◆ What you should do:
Sort through the data and copy the lines holding the word "microprocessors".

◆ Dataset extract:
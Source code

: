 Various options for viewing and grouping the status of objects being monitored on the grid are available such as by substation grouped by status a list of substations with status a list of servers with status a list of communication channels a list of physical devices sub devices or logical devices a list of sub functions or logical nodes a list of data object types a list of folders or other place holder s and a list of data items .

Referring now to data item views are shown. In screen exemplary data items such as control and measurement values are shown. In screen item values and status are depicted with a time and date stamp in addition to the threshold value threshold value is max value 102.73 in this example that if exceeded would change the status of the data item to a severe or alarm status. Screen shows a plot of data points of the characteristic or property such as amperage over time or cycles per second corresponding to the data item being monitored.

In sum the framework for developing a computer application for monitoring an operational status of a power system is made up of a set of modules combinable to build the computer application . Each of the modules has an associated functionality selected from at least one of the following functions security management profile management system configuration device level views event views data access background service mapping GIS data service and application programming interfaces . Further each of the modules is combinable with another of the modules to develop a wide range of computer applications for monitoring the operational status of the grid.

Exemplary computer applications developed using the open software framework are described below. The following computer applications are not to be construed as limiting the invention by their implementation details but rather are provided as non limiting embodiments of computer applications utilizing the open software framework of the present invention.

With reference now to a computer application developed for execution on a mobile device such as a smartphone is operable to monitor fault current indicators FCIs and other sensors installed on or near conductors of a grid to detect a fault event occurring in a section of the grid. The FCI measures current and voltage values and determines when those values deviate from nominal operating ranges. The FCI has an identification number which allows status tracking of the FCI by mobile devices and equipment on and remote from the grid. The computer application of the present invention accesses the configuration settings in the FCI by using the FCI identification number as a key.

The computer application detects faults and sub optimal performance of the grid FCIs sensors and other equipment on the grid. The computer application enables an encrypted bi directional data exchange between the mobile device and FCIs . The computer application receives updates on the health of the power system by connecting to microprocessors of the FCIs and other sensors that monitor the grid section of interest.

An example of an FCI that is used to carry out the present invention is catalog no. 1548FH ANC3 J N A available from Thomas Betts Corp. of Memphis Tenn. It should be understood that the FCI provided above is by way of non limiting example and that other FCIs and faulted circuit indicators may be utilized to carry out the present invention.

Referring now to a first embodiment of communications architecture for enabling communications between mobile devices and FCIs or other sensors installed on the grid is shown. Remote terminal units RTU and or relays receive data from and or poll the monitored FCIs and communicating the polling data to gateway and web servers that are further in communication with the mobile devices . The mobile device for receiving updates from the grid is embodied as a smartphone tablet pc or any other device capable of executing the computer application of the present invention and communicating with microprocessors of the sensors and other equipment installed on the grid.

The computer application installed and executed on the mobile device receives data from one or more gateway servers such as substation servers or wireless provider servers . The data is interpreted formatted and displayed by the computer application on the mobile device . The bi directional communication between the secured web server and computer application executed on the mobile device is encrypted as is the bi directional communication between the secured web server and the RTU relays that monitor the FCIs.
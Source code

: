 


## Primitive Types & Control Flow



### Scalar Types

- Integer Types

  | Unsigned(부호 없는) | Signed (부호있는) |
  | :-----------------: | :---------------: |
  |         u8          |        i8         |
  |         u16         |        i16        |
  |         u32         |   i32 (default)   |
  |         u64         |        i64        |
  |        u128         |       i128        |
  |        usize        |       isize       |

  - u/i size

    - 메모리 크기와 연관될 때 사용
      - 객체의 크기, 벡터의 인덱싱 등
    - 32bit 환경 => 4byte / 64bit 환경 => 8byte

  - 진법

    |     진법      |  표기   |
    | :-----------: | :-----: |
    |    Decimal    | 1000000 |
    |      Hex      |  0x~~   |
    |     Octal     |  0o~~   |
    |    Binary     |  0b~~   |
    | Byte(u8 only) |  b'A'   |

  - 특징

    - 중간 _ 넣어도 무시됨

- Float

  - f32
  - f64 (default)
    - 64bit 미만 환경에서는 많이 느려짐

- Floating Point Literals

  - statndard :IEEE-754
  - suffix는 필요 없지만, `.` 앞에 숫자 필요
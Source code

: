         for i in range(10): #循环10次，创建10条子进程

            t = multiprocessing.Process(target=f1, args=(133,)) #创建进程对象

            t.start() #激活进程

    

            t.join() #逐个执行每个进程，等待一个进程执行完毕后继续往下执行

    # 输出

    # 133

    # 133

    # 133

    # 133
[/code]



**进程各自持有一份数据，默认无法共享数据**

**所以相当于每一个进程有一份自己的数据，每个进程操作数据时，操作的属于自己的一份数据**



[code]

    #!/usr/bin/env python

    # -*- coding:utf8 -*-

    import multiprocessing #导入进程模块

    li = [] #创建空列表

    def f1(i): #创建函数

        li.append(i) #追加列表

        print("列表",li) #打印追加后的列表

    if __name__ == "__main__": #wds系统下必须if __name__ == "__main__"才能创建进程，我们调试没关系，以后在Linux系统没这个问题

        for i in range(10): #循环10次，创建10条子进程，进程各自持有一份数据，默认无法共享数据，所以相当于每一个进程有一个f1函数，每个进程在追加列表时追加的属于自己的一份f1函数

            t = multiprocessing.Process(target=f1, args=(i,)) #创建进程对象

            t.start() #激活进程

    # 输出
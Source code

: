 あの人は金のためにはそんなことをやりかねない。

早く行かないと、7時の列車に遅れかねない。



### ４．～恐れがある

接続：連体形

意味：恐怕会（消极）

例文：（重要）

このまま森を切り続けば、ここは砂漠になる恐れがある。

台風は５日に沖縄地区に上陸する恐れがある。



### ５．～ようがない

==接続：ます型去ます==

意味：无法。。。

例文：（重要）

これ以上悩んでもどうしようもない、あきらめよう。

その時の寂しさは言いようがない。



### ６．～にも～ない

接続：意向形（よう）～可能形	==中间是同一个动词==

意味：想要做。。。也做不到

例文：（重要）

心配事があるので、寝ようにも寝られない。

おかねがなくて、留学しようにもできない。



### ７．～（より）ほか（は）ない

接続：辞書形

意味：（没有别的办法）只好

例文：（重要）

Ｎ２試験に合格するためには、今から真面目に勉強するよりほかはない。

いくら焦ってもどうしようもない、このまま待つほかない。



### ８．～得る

◆ Result below:
The computer application detects faults and sub optimal performance of the grid FCIs sensors and other equipment on the grid. The computer application enables an encrypted bi directional data exchange between the mobile device and FCIs . The computer application receives updates on the health of the power system by connecting to microprocessors of the FCIs and other sensors that monitor the grid section of interest.
Referring now to a first embodiment of communications architecture for enabling communications between mobile devices and FCIs or other sensors installed on the grid is shown. Remote terminal units RTU and or relays receive data from and or poll the monitored FCIs and communicating the polling data to gateway and web servers that are further in communication with the mobile devices . The mobile device for receiving updates from the grid is embodied as a smartphone tablet pc or any other device capable of executing the computer application of the present invention and communicating with microprocessors of the sensors and other equipment installed on the grid.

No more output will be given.